Record excerpts Block Start
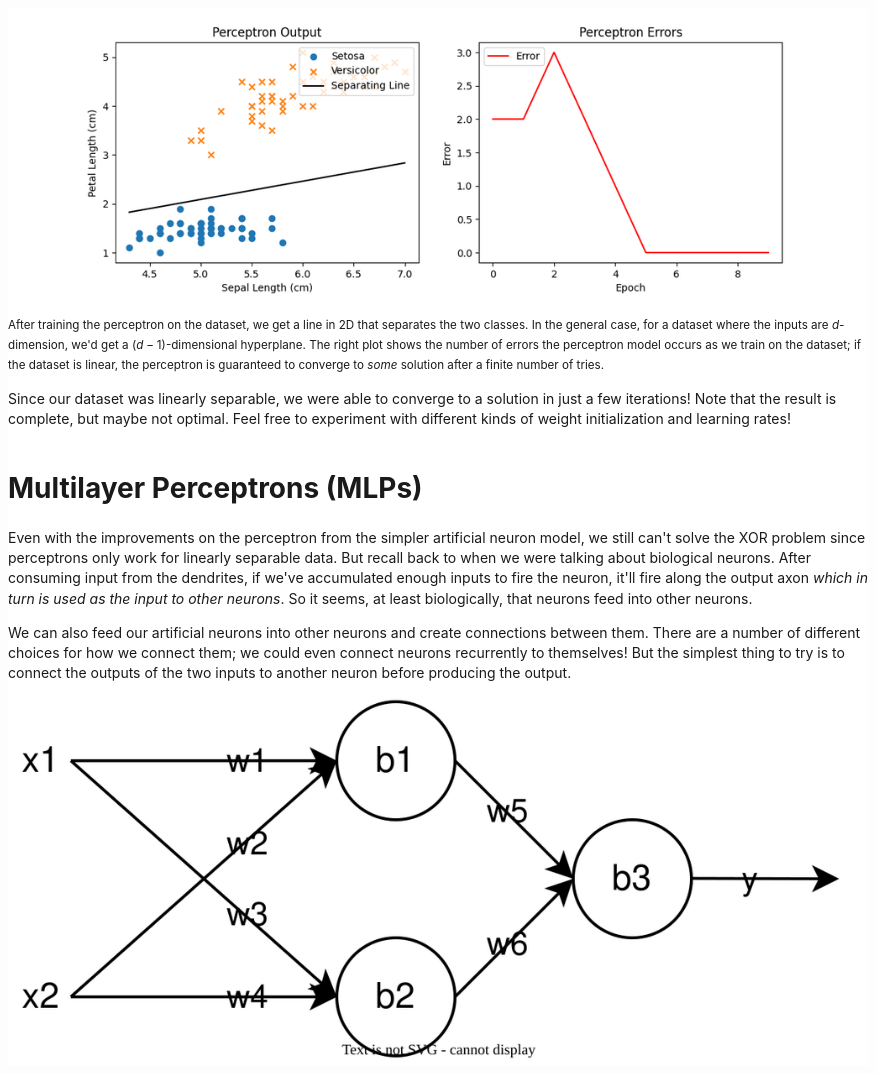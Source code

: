 ![Perceptron Iris dataset](/images/neural-nets-part-1/perceptron-iris-dataset.png "Perceptron Iris dataset")

<small>After training the perceptron on the dataset, we get a line in 2D that separates the two classes. In the general case, for a dataset where the inputs are $d$-dimension, we'd get a $(d-1)$-dimensional hyperplane. The right plot shows the number of errors the perceptron model occurs as we train on the dataset; if the dataset is linear, the perceptron is guaranteed to converge to *some* solution after a finite number of tries.</small>

Since our dataset was linearly separable, we were able to converge to a solution in just a few iterations! Note that the result is complete, but maybe not optimal. Feel free to experiment with different kinds of weight initialization and learning rates!

# Multilayer Perceptrons (MLPs)

Even with the improvements on the perceptron from the simpler artificial neuron model, we still can't solve the XOR problem since perceptrons only work for linearly separable data. But recall back to when we were talking about biological neurons. After consuming input from the dendrites, if we've accumulated enough inputs to fire the neuron, it'll fire along the output axon *which in turn is used as the input to other neurons*. So it seems, at least biologically, that neurons feed into other neurons.

We can also feed our artificial neurons into other neurons and create connections between them. There are a number of different choices for how we connect them; we could even connect neurons recurrently to themselves! But the simplest thing to try is to connect the outputs of the two inputs to another neuron before producing the output.

![Multilayer Perceptron](/images/neural-nets-part-1/mlp.svg "Multilayer Perceptron")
Record excerpts Block End
Task: Every line of the listing above is to be set down verbatim, without the pictures.

Solution for this task:
Source code

: ![Perceptron Iris dataset](/images/neural-nets-part-1/perceptron-iris-dataset.png "Perceptron Iris dataset")

<small>After training the perceptron on the dataset, we get a line in 2D that separates the two classes. In the general case, for a dataset where the inputs are $d$-dimension, we'd get a $(d-1)$-dimensional hyperplane. The right plot shows the number of errors the perceptron model occurs as we train on the dataset; if the dataset is linear, the perceptron is guaranteed to converge to *some* solution after a finite number of tries.</small>

Since our dataset was linearly separable, we were able to converge to a solution in just a few iterations! Note that the result is complete, but maybe not optimal. Feel free to experiment with different kinds of weight initialization and learning rates!

# Multilayer Perceptrons (MLPs)

Even with the improvements on the perceptron from the simpler artificial neuron model, we still can't solve the XOR problem since perceptrons only work for linearly separable data. But recall back to when we were talking about biological neurons. After consuming input from the dendrites, if we've accumulated enough inputs to fire the neuron, it'll fire along the output axon *which in turn is used as the input to other neurons*. So it seems, at least biologically, that neurons feed into other neurons.

We can also feed our artificial neurons into other neurons and create connections between them. There are a number of different choices for how we connect them; we could even connect neurons recurrently to themselves! But the simplest thing to try is to connect the outputs of the two inputs to another neuron before producing the output.

![Multilayer Perceptron](/images/neural-nets-part-1/mlp.svg "Multilayer Perceptron")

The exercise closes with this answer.